Nothing but a number should be given: the count of lines in the data that include the string "Prior".
(TASK INPUT)
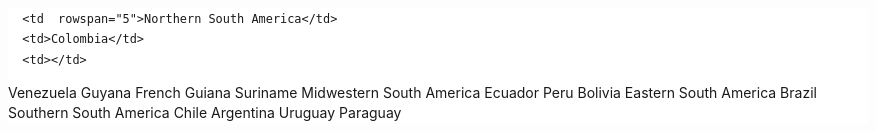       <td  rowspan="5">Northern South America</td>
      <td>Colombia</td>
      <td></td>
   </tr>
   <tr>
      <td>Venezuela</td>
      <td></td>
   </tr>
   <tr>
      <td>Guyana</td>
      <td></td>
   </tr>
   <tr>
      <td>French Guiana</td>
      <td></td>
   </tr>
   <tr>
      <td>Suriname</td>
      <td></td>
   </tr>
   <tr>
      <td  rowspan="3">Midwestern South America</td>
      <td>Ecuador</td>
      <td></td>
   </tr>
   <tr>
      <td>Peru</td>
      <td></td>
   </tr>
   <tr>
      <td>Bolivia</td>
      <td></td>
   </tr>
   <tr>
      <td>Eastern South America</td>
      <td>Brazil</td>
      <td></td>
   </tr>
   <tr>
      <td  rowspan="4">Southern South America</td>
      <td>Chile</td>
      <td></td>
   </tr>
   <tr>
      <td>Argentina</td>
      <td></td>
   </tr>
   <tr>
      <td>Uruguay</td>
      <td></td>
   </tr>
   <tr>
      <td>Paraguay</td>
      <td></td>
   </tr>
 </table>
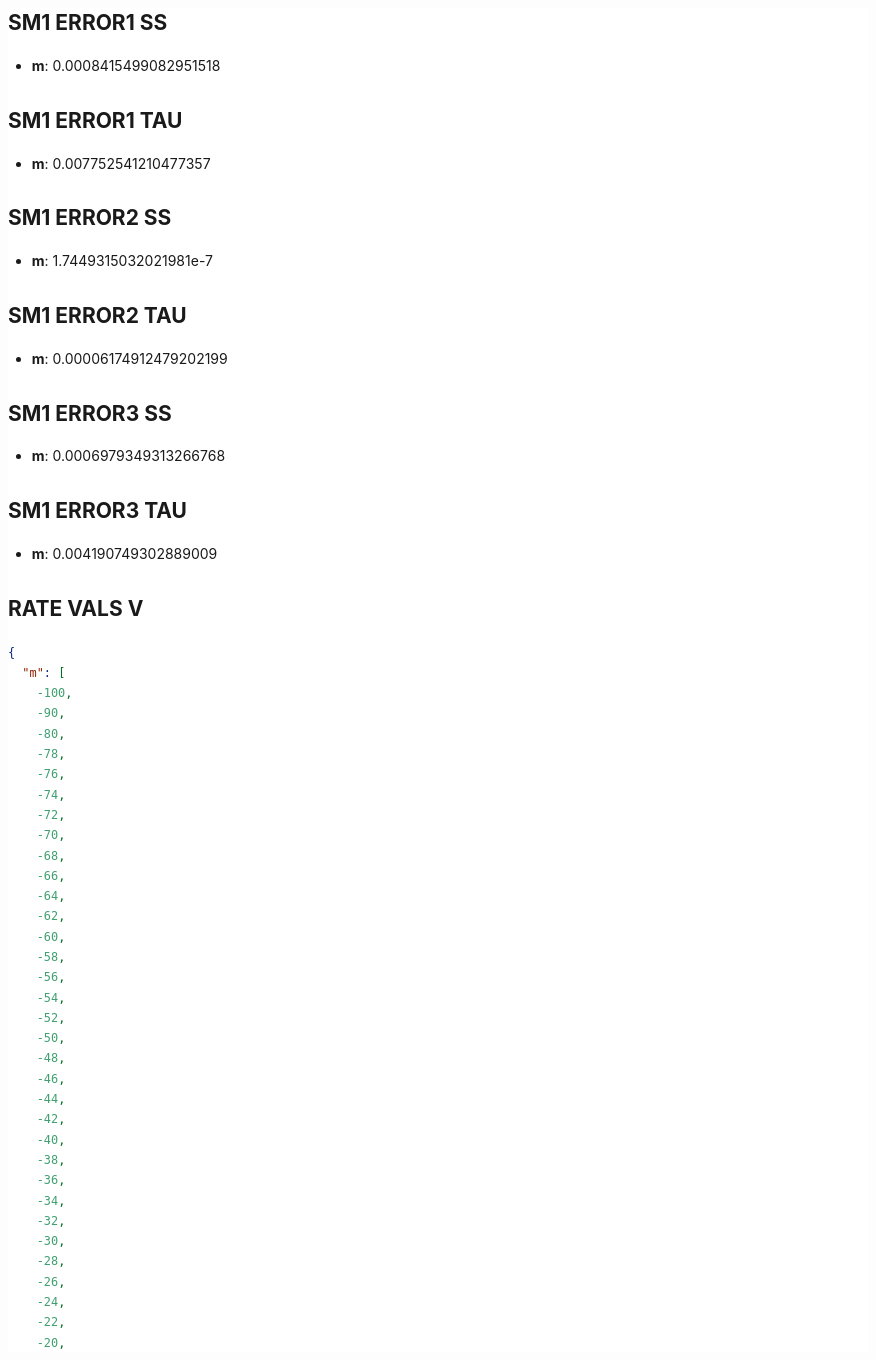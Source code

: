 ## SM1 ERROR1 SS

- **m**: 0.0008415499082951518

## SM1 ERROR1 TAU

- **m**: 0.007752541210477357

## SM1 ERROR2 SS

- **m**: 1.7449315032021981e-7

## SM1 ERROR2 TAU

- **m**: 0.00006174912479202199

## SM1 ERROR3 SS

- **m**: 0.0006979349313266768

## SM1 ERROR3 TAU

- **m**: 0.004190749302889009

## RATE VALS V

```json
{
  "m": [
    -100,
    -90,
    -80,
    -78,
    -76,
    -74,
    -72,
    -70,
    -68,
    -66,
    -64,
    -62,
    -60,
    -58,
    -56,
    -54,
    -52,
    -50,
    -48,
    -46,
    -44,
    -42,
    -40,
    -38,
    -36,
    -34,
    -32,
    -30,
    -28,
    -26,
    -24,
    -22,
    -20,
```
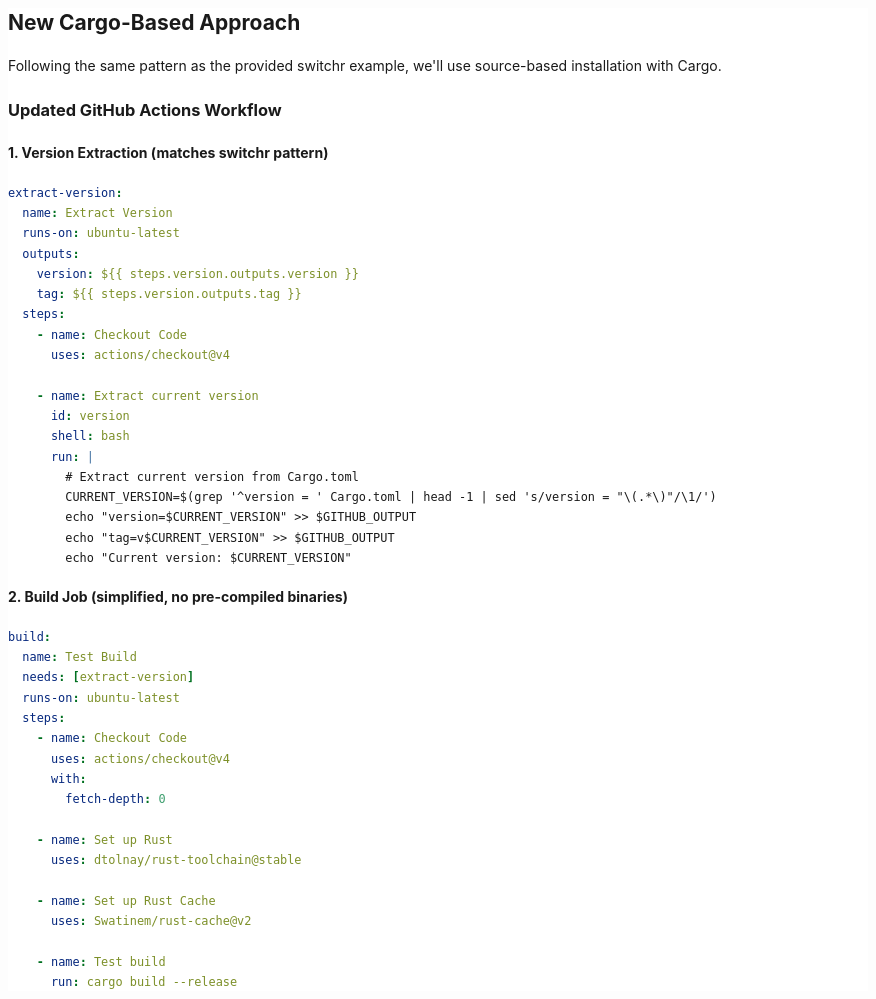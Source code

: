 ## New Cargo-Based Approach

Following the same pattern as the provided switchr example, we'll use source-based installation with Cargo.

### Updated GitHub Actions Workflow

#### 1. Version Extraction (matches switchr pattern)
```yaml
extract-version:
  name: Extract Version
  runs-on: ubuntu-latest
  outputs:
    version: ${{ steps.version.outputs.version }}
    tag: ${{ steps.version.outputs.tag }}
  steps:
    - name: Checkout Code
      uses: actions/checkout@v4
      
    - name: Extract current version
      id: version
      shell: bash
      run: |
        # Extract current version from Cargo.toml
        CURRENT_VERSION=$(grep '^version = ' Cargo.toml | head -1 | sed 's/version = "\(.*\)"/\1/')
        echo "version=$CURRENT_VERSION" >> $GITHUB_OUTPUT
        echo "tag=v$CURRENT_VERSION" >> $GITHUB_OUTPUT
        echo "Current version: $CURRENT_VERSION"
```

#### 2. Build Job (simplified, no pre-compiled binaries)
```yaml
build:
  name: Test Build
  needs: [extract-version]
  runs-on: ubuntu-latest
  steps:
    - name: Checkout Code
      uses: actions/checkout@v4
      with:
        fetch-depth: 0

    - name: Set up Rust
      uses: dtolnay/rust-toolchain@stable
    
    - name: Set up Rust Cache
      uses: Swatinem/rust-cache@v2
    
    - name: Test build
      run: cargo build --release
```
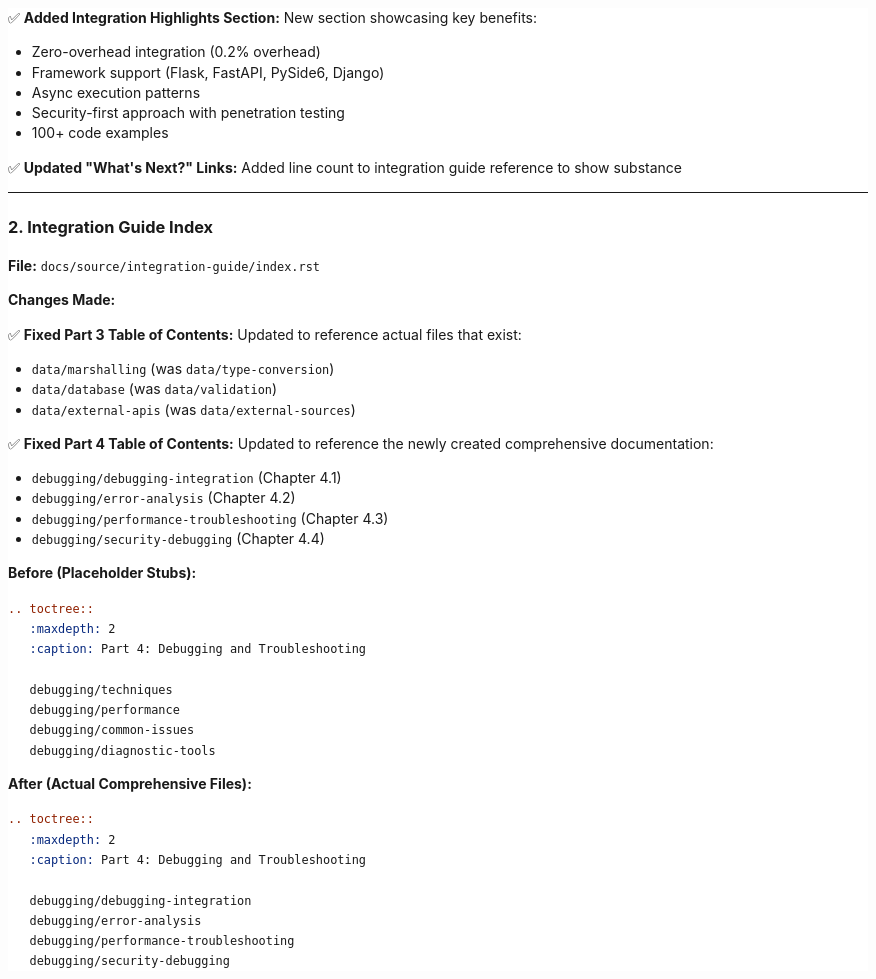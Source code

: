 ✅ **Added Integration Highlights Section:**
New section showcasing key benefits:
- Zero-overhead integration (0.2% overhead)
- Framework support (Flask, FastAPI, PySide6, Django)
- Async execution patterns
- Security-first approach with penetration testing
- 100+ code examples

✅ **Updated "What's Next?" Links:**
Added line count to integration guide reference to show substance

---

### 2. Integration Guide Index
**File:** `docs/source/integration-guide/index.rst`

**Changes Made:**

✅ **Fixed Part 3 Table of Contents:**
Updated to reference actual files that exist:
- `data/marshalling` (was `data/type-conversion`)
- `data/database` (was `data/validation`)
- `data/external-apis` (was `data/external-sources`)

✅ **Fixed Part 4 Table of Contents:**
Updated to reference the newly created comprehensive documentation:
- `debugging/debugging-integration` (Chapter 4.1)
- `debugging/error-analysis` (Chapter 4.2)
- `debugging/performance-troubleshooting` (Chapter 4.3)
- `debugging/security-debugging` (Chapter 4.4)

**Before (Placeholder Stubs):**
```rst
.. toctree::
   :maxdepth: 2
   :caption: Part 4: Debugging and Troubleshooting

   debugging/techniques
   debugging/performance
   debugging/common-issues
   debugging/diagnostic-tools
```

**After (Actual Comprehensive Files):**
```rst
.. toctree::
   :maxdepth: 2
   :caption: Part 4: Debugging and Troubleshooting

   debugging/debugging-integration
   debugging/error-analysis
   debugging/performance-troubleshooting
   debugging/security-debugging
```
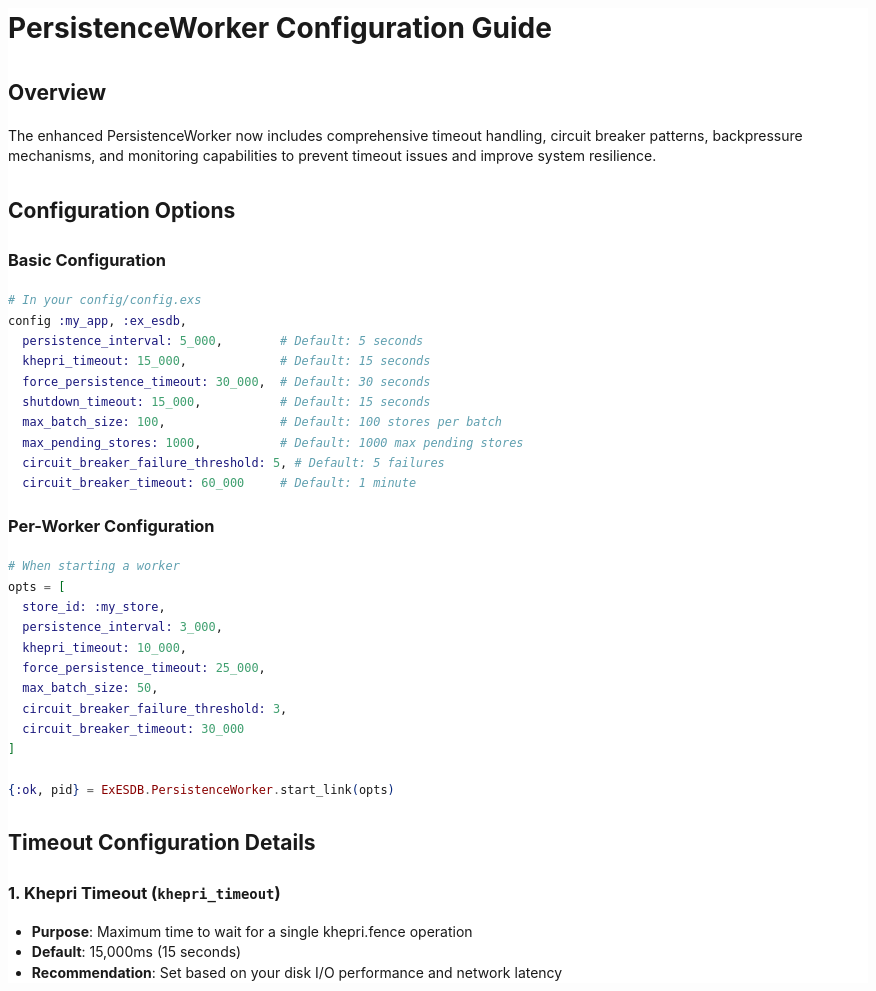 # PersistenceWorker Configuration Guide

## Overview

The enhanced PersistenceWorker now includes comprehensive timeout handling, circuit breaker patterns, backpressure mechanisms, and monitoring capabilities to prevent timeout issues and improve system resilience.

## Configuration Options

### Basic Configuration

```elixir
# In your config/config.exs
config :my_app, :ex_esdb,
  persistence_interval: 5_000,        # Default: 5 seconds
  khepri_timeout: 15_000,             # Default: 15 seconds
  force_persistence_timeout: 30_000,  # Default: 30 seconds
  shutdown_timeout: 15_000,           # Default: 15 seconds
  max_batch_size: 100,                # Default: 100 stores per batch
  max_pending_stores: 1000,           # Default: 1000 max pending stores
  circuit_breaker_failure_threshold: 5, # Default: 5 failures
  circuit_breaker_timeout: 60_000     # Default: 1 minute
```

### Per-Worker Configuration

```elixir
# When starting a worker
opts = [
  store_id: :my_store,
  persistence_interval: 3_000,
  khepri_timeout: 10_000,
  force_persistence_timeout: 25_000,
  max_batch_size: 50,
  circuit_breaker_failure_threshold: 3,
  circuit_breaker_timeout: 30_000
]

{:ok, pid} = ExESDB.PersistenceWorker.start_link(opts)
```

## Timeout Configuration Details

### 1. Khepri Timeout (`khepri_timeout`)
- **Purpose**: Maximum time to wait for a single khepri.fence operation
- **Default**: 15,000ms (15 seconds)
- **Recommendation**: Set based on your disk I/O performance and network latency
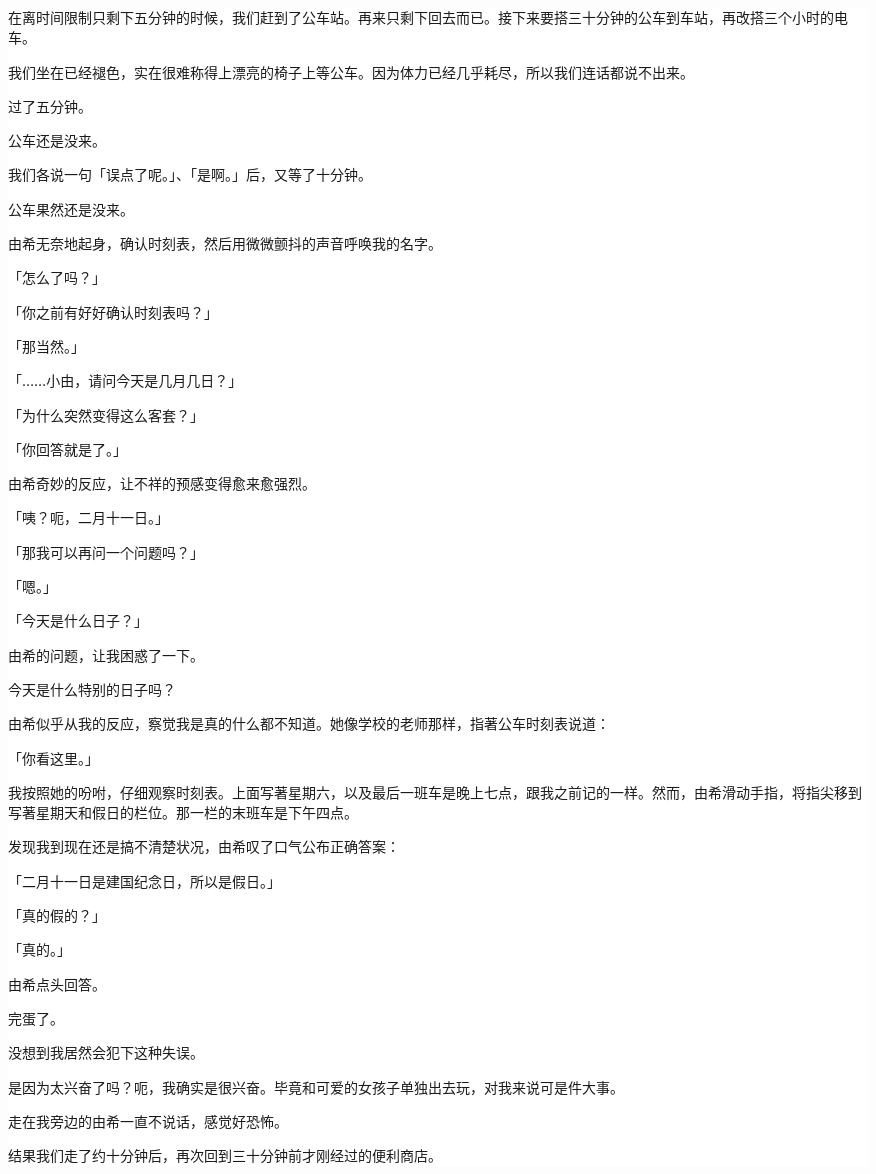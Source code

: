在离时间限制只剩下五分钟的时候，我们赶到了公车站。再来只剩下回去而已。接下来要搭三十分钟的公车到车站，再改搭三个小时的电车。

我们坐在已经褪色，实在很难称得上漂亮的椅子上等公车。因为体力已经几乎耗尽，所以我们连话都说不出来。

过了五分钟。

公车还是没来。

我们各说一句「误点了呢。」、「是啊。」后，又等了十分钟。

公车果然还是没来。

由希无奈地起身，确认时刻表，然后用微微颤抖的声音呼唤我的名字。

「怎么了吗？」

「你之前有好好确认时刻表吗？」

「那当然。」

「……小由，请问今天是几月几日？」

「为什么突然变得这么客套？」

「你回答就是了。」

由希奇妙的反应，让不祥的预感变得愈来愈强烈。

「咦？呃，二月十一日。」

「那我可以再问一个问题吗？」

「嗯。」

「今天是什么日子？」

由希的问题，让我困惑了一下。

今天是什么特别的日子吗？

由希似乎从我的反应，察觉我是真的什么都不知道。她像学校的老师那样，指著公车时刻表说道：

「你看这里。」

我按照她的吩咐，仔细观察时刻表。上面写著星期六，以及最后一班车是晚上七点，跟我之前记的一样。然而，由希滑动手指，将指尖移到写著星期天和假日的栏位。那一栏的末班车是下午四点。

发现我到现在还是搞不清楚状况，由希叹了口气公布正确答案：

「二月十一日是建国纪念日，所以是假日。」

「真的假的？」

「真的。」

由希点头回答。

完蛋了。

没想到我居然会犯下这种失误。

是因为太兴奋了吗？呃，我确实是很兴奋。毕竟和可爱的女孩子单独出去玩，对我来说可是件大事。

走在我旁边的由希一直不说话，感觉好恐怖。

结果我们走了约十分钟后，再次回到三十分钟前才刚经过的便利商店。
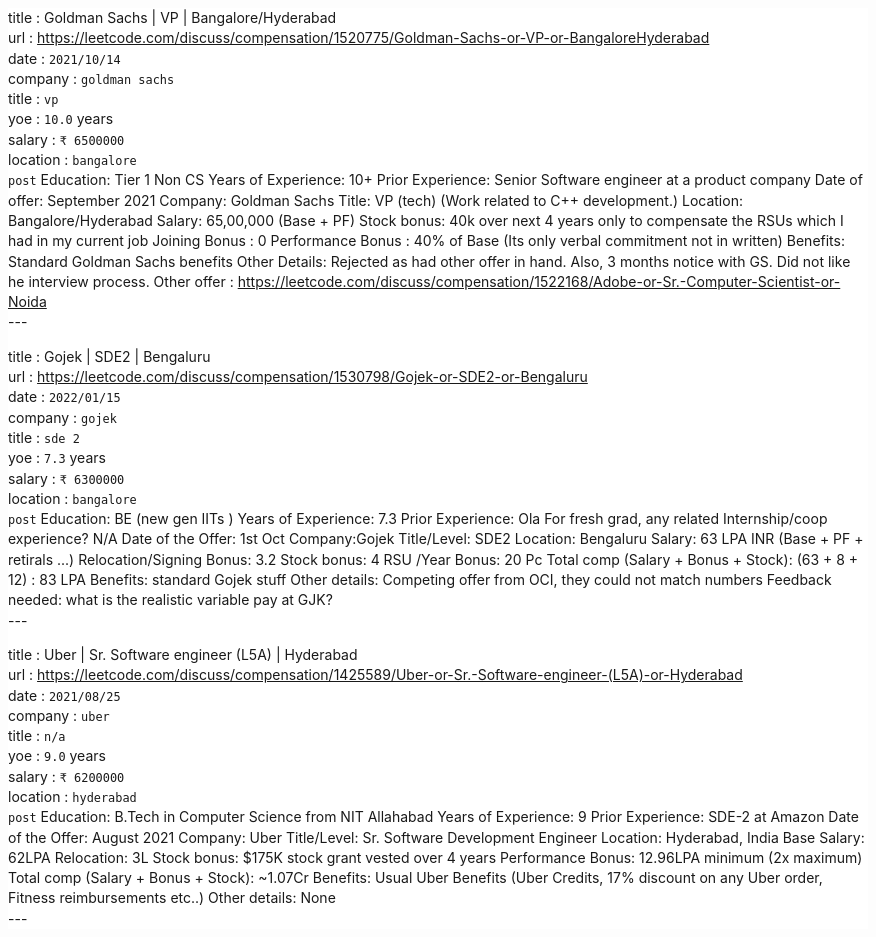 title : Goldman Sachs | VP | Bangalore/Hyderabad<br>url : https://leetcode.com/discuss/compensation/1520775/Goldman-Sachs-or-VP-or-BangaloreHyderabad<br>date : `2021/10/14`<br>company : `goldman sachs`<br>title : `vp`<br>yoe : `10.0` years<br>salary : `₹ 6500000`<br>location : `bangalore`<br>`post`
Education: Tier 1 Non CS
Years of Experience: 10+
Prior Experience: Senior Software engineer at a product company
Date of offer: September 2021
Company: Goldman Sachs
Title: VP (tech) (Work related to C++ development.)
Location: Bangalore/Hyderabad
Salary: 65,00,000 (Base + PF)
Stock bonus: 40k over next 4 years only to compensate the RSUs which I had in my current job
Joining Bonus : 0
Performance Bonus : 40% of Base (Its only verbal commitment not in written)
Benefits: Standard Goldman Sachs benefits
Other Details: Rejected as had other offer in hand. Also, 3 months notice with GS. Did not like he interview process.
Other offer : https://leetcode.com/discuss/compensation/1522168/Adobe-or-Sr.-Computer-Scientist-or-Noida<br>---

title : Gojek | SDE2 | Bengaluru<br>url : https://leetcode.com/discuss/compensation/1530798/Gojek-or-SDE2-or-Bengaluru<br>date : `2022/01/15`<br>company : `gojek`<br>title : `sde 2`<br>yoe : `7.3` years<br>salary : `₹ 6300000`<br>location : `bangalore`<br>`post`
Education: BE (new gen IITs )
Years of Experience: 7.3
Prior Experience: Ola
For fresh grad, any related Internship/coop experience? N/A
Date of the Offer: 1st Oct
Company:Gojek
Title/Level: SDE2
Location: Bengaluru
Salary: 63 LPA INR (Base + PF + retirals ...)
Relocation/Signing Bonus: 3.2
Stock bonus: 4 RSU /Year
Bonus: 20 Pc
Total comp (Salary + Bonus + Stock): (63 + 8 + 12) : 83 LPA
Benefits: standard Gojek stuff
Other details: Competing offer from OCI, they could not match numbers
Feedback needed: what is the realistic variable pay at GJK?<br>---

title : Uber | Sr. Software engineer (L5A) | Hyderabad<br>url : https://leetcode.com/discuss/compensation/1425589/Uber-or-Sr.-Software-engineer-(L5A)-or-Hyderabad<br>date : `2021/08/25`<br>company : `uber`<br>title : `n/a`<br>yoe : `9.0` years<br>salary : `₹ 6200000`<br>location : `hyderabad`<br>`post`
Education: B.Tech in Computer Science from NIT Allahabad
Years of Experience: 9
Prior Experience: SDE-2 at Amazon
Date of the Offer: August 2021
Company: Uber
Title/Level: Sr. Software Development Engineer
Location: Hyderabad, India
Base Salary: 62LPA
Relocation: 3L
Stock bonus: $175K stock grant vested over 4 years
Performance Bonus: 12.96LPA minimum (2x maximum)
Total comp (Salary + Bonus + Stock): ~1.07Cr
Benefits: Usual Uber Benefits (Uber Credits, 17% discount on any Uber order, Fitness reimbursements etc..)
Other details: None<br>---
(End TASK INPUT)
WRITTEN RESPONSE> 3